I got this e-mail pretty late at night, so I got in touch with Doug before 7am, as per Jan's instructions. He seemed a bit put out about me tagging along at the last second, but I found out later he'd just woken up. Nobody wants to deal with anything remotely complicated when they've been awake five minutes. Fair enough.

We went out to the shop, Doug took us out to the boat, and we learned there were just five of us (him included) diving that day, with a boat to ourselves that would take as many as 24. Most excellent. 

It's pretty unusual for the boat captain to come along diving, usually someone stays behind but in this case it was just Lindsay left topside to snorkel and read. At least someone was there to call for help in case something went wrong...





Everything went pretty right though, and I dove with an older gentleman named Max, and Doug's assistant who's name escapes me. We were diving on a pair of mountains with peaks at about 30 feet below surface, and a big valley between the two at 75-80. You could just see one peak in the distance from the other...it was pretty spectacular. 

Looking carefully, the second peak can be seen on the right...tilt your screen to change the contrast a bit...

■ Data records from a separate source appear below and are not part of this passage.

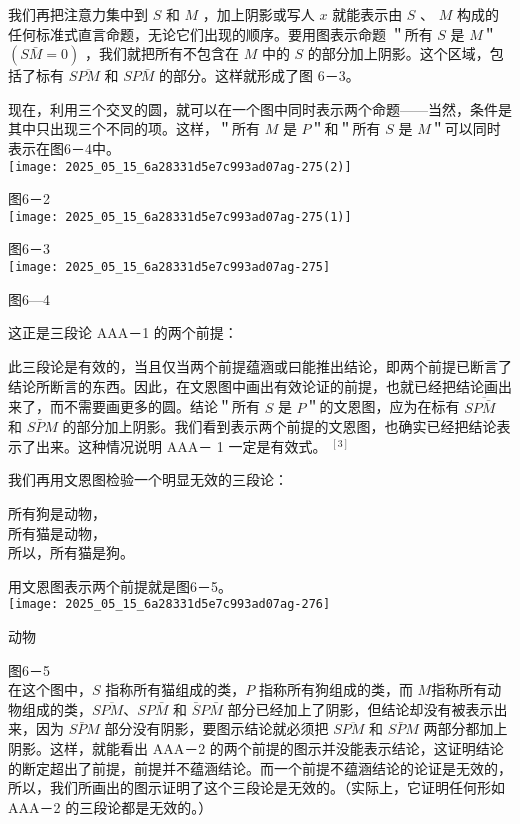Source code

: 我们再把注意力集中到 $S$ 和 $M$ ，加上阴影或写人 $x$ 就能表示由 $S$ 、 $M$ 构成的任何标准式直言命题，无论它们出现的顺序。要用图表示命题 ＂所有 $S$ 是 $M$＂$(S \bar{M}=0)$ ，我们就把所有不包含在 $M$ 中的 $S$ 的部分加上阴影。这个区域，包括了标有 $S \overline{P M}$ 和 $S P \bar{M}$ 的部分。这样就形成了图 6－3。

现在，利用三个交叉的圆，就可以在一个图中同时表示两个命题——当然，条件是其中只出现三个不同的项。这样，＂所有 $M$ 是 $P$＂和＂所有 $S$ 是 $M$＂可以同时表示在图6－4中。\\
\texttt{[image: 2025\_05\_15\_6a28331d5e7c993ad07ag-275(2)]}

图6－2\\
\texttt{[image: 2025\_05\_15\_6a28331d5e7c993ad07ag-275(1)]}

图6－3\\
\texttt{[image: 2025\_05\_15\_6a28331d5e7c993ad07ag-275]}

图6—4

这正是三段论 AAA－1 的两个前提：

此三段论是有效的，当且仅当两个前提蕴涵或曰能推出结论，即两个前提已断言了结论所断言的东西。因此，在文恩图中画出有效论证的前提，也就已经把结论画出来了，而不需要画更多的圆。结论＂所有 $S$ 是 $P$＂的文恩图，应为在标有 $S \overline{P \bar{M}}$ 和 $S \bar{P} M$ 的部分加上阴影。我们看到表示两个前提的文恩图，也确实已经把结论表示了出来。这种情况说明 AAA－ 1 一定是有效式。 ${ }^{[3]}$

我们再用文恩图检验一个明显无效的三段论：

所有狗是动物，\\
所有猫是动物，\\
所以，所有猫是狗。

用文恩图表示两个前提就是图6－5。\\
\texttt{[image: 2025\_05\_15\_6a28331d5e7c993ad07ag-276]}

动物

图6－5\\
在这个图中，$S$ 指称所有猫组成的类，$P$ 指称所有狗组成的类，而 $M$指称所有动物组成的类，$S \overline{P M} 、 S P \bar{M}$ 和 $\bar{S} P \bar{M}$ 部分已经加上了阴影，但结论却没有被表示出来，因为 $S \bar{P} M$ 部分没有阴影，要图示结论就必须把 $S \overline{P M}$ 和 $S \bar{P} M$ 两部分都加上阴影。这样，就能看出 AAA－2 的两个前提的图示并没能表示结论，这证明结论的断定超出了前提，前提并不蕴涵结论。而一个前提不蕴涵结论的论证是无效的，所以，我们所画出的图示证明了这个三段论是无效的。（实际上，它证明任何形如 AAA－2 的三段论都是无效的。）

Doug's assistant was a really hands-on sort of diver...in a way I'm not a fan of. He's very much into picking things up, holding on to stuff, and demonstrating by way of touch...often in a destructive way. For example, when sea cucumbers are about to be eaten, they have a defense mechanism that sprays out silk strands in all directions to frighten off the predator, as though it's about to eat something poisoned. If you pick them up, or toss them about, they'll do it on command. It doesn't hurt the sea cucumber per se, it just seems kind of invasive, and a little disrespectful. Something to show off to the tourists. I'm not a fan.



That aside, he was a great diver to lead the way because he's damn good at spotting things. He found an enormous amount of cool stuff, many things i'd never seen before.

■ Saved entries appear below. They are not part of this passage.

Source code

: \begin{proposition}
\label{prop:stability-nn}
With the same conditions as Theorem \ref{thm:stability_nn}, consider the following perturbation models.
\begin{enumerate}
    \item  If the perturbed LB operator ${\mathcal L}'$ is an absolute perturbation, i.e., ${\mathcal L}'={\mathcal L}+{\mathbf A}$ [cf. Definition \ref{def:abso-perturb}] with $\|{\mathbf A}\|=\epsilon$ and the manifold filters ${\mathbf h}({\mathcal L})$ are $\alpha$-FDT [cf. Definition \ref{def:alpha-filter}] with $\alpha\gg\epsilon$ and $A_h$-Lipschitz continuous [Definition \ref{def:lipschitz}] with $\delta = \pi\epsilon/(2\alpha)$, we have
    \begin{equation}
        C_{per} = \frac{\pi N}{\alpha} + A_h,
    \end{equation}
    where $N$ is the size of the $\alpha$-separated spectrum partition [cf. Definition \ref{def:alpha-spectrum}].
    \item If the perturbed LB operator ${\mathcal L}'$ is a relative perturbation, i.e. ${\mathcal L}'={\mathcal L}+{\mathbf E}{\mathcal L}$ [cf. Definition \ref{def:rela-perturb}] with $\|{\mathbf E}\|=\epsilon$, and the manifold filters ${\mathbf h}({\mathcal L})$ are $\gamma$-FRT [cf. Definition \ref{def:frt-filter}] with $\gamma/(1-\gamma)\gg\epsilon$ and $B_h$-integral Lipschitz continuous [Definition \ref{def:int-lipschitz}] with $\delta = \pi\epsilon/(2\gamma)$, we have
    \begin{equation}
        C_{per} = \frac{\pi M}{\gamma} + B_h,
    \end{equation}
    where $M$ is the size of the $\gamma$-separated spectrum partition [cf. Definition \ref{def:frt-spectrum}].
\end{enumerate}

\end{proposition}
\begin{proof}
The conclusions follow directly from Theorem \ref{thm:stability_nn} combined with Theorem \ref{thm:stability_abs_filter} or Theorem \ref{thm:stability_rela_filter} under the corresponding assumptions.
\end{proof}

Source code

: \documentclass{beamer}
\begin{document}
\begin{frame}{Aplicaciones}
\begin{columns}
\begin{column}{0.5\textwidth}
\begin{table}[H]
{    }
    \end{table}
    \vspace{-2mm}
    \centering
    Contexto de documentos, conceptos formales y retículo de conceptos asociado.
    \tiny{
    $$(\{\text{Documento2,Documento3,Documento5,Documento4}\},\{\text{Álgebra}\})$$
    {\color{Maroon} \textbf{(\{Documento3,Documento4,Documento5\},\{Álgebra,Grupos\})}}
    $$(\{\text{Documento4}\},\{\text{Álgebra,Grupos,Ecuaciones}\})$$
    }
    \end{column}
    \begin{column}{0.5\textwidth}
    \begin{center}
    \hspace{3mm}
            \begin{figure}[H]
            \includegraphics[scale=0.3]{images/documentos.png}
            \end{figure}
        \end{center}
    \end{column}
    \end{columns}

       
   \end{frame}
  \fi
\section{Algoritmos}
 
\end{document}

There was a fair bit of current on this site, which makes it a little more work to cruise along. You always dive against the current, so when you're done you can lean back and let the water push you back to the boat. At some points, we were kicking hard just to stay in place, but for the most part the sea mounts shadowed us from the wind. 

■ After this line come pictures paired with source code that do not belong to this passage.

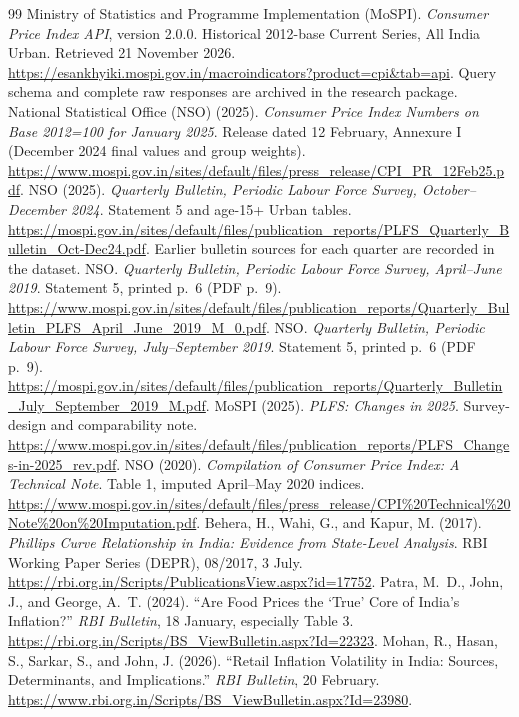 \documentclass[10pt,a4paper]{article}
\begin{document}
\clearpage
\begin{thebibliography}{99}\small
\setlength{\itemsep}{6pt}
 Ministry of Statistics and Programme Implementation (MoSPI). \emph{Consumer Price Index API}, version 2.0.0. Historical 2012-base Current Series, All India Urban. Retrieved 21 November 2026. \url{https://esankhyiki.mospi.gov.in/macroindicators?product=cpi&tab=api}. Query schema and complete raw responses are archived in the research package.
 National Statistical Office (NSO) (2025). \emph{Consumer Price Index Numbers on Base 2012=100 for January 2025}. Release dated 12 February, Annexure I (December 2024 final values and group weights). \url{https://www.mospi.gov.in/sites/default/files/press_release/CPI_PR_12Feb25.pdf}.
 NSO (2025). \emph{Quarterly Bulletin, Periodic Labour Force Survey, October--December 2024}. Statement 5 and age-15+ Urban tables. \url{https://mospi.gov.in/sites/default/files/publication_reports/PLFS_Quarterly_Bulletin_Oct-Dec24.pdf}. Earlier bulletin sources for each quarter are recorded in the dataset.
 NSO. \emph{Quarterly Bulletin, Periodic Labour Force Survey, April--June 2019}. Statement 5, printed p.~6 (PDF p.~9). \url{https://www.mospi.gov.in/sites/default/files/publication_reports/Quarterly_Bulletin_PLFS_April_June_2019_M_0.pdf}.
 NSO. \emph{Quarterly Bulletin, Periodic Labour Force Survey, July--September 2019}. Statement 5, printed p.~6 (PDF p.~9). \url{https://mospi.gov.in/sites/default/files/publication_reports/Quarterly_Bulletin_July_September_2019_M.pdf}.
 MoSPI (2025). \emph{PLFS: Changes in 2025}. Survey-design and comparability note. \url{https://www.mospi.gov.in/sites/default/files/publication_reports/PLFS_Changes-in-2025_rev.pdf}.
 NSO (2020). \emph{Compilation of Consumer Price Index: A Technical Note}. Table 1, imputed April--May 2020 indices. \url{https://www.mospi.gov.in/sites/default/files/press_release/CPI%20Technical%20Note%20on%20Imputation.pdf}.
 Behera, H., Wahi, G., and Kapur, M. (2017). \emph{Phillips Curve Relationship in India: Evidence from State-Level Analysis}. RBI Working Paper Series (DEPR), 08/2017, 3 July. \url{https://rbi.org.in/Scripts/PublicationsView.aspx?id=17752}.
 Patra, M.~D., John, J., and George, A.~T. (2024). ``Are Food Prices the `True' Core of India's Inflation?'' \emph{RBI Bulletin}, 18 January, especially Table 3. \url{https://rbi.org.in/Scripts/BS_ViewBulletin.aspx?Id=22323}.
 Mohan, R., Hasan, S., Sarkar, S., and John, J. (2026). ``Retail Inflation Volatility in India: Sources, Determinants, and Implications.'' \emph{RBI Bulletin}, 20 February. \url{https://www.rbi.org.in/Scripts/BS_ViewBulletin.aspx?Id=23980}.
\end{thebibliography}
\clearpage
\appendix
\end{document}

Then one of the scariest things ever happened. 

We were swimming from the farther peak, over the valley back to the first peak, and I was shooting a slow pan of the landscape, when I saw this in the corner of my eye.



I snapped around as fast as I could and there was a GIANT SNAKE TWO INCHES FROM MY FACE.



Fortunately, he was clearly as scared as I was and immediately turned around to dash away...but HOLY CRAP I was nervous as all hell. Had I not been wearing a full wetsuit, I would've felt it hit my leg as I turned...it was RIGHT next to me. The weird thing is we were off the reef, so it's not as though I passed too close to it by mistake...it must have come up to see what was happening, or something. I don't know...I'm just glad nobody got bitten. Yeesh.



Most of the snakes on Okinawa are Blue-banded Sea Kraits, as I mentioned before they're poisonous, but not particularly dangerous. This one, looked to be a beaked sea snake. Here's the info on the beaked sea snake...you can look at the photo and judge for yourself what it was, but whatever it was...I keep watching the footage and getting the serious shivers. 

The second dive was a little less eventful, but no less exciting. Gorgeous soft corals of every imaginable variety, strange fish with rear-set top and bottom dorsal fins, and ball coral, another thing i'd never seen before - frilled and spotted on the outside, white and smooth as a hard-boiled egg on the inside. It looked like a dragon's egg.




Doug's right hand man found a little Moray Eel (see him in there?)


A really big puffer fish (almost three feet)


And at our exit point...a real prize




...a Lionfish! My camera battery died just as we approached it, but I caught this shot of it...it was so regal and beautiful. It looked like a fantastical pirate ship, it's fins spread apart like oars from the deck and it's dorsal fin like a series of sails. It looked effortless in the current, drifting along looking for food. We had a three minute safety stop, so we hung out with the lionfish and watched it do it's thing. 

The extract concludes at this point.